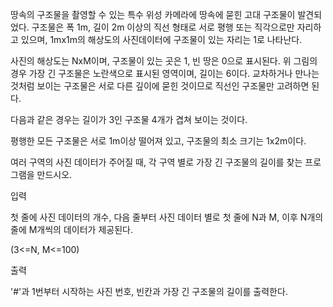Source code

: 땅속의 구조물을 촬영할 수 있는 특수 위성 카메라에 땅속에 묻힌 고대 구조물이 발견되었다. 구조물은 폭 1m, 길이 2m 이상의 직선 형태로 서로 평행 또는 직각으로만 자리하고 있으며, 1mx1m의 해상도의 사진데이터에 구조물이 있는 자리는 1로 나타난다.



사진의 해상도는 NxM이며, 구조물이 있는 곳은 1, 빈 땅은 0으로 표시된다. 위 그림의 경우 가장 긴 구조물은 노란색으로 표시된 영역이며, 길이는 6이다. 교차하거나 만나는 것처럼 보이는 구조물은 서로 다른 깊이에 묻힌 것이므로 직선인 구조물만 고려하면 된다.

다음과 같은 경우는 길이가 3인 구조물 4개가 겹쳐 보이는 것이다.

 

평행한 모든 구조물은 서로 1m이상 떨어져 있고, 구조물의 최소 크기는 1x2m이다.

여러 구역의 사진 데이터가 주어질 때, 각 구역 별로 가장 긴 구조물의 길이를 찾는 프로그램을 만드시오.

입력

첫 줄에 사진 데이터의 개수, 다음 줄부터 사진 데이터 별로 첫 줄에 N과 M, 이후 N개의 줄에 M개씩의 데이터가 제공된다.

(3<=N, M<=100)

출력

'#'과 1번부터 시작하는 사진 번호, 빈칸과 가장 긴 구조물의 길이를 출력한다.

•••••

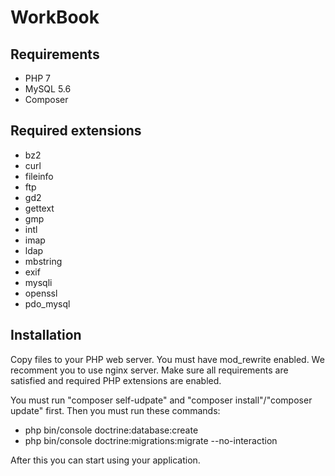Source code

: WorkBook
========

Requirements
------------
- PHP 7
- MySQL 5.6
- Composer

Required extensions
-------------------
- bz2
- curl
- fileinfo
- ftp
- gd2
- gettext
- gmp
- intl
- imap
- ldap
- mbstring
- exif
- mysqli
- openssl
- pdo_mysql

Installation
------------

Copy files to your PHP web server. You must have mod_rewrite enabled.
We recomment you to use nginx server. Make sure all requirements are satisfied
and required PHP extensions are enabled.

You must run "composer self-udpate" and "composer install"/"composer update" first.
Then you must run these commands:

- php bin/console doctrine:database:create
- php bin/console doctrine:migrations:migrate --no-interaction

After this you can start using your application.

•••••

**WHAT YOU SHOULD DO:** An exact, complete copy of the lines above from the one with "Required extensions" through the one with "After this you" is the whole answer.

**ANSWER SECTION:**
Required extensions
-------------------
- bz2
- curl
- fileinfo
- ftp
- gd2
- gettext
- gmp
- intl
- imap
- ldap
- mbstring
- exif
- mysqli
- openssl
- pdo_mysql

Installation
------------

Copy files to your PHP web server. You must have mod_rewrite enabled.
We recomment you to use nginx server. Make sure all requirements are satisfied
and required PHP extensions are enabled.

You must run "composer self-udpate" and "composer install"/"composer update" first.
Then you must run these commands:

- php bin/console doctrine:database:create
- php bin/console doctrine:migrations:migrate --no-interaction

After this you can start using your application.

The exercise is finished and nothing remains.